++++ Input data ++++
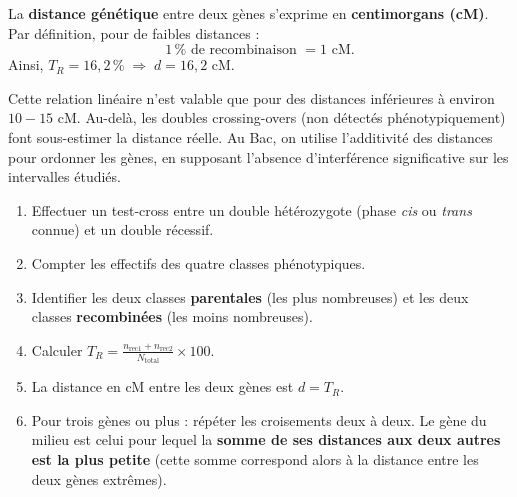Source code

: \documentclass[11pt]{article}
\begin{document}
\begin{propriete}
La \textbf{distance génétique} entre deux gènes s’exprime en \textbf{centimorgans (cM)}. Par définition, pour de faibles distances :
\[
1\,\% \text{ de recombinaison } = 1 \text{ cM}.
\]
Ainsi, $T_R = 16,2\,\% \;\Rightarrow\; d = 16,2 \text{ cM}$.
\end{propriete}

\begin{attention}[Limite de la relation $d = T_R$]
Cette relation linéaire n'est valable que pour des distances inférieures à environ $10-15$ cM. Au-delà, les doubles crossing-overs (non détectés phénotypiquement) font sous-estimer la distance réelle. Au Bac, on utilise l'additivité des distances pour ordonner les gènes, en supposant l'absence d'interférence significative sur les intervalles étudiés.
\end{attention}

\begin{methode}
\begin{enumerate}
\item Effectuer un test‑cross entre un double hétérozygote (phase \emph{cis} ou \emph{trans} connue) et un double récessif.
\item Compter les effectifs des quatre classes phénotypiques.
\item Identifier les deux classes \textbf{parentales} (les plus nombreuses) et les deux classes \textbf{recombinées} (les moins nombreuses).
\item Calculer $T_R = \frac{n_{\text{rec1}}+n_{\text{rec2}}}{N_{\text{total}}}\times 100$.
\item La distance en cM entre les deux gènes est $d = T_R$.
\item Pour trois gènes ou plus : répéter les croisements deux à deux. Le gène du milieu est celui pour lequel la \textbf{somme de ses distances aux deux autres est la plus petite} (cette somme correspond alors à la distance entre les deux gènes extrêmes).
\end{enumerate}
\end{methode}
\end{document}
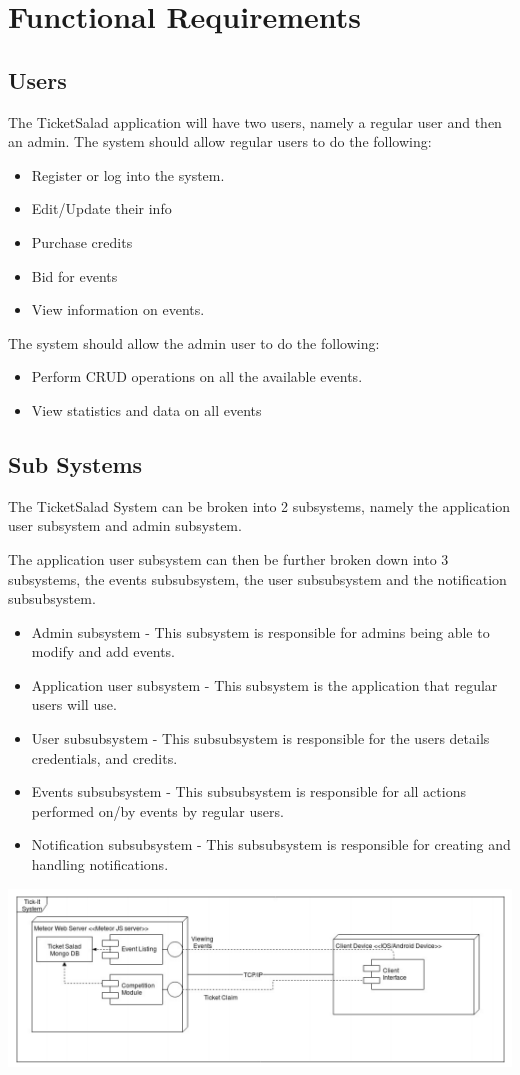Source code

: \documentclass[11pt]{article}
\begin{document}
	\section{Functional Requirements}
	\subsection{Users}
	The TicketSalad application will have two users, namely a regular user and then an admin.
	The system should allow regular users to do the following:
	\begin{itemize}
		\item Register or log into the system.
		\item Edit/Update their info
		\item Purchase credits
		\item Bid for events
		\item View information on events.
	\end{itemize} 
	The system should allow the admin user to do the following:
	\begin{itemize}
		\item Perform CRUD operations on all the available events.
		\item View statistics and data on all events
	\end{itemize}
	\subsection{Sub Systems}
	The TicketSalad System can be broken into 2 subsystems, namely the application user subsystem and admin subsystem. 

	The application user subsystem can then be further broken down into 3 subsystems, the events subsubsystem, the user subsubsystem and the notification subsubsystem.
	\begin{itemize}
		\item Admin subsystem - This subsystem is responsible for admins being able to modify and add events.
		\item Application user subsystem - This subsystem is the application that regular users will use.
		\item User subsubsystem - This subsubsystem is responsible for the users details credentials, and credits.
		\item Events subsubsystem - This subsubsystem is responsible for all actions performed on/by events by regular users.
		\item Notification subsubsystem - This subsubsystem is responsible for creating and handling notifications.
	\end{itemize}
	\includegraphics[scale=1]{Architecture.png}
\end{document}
++++
++++ Input data ++++
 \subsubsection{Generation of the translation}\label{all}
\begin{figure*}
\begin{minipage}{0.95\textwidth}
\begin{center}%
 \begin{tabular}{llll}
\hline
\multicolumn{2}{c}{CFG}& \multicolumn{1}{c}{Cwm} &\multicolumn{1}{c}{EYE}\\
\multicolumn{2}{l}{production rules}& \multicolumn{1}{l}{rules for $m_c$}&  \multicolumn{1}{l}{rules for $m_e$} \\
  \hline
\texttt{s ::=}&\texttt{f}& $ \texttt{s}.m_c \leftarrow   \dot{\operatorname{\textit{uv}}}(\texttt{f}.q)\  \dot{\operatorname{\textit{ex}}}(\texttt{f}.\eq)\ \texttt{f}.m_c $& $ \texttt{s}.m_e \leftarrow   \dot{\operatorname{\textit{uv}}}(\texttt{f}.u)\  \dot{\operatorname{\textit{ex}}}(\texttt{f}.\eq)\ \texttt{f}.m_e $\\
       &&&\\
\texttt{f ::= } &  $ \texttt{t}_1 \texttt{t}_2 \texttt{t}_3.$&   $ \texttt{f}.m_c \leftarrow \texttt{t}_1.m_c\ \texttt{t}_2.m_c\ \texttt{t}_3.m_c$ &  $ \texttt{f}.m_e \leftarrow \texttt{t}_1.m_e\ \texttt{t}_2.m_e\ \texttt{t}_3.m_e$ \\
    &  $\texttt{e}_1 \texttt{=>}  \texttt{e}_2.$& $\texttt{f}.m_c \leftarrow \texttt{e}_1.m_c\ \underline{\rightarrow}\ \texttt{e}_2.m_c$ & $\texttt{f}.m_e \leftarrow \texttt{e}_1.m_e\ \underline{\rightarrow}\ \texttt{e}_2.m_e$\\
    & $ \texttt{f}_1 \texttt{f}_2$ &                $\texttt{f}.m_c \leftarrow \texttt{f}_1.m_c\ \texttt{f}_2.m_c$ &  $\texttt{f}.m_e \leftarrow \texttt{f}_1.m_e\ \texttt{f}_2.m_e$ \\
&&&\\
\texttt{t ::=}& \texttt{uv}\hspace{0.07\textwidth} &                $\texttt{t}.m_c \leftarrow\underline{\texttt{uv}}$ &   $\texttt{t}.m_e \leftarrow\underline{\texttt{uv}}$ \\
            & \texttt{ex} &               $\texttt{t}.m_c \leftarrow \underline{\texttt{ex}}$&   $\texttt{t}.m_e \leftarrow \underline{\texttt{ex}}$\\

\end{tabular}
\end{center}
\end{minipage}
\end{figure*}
++++
* Exercise: What is needed is every line from the data above that includes the string "responsible", copied out.

* Finished task:
		\item Admin subsystem - This subsystem is responsible for admins being able to modify and add events.
		\item User subsubsystem - This subsubsystem is responsible for the users details credentials, and credits.
		\item Events subsubsystem - This subsubsystem is responsible for all actions performed on/by events by regular users.
		\item Notification subsubsystem - This subsubsystem is responsible for creating and handling notifications.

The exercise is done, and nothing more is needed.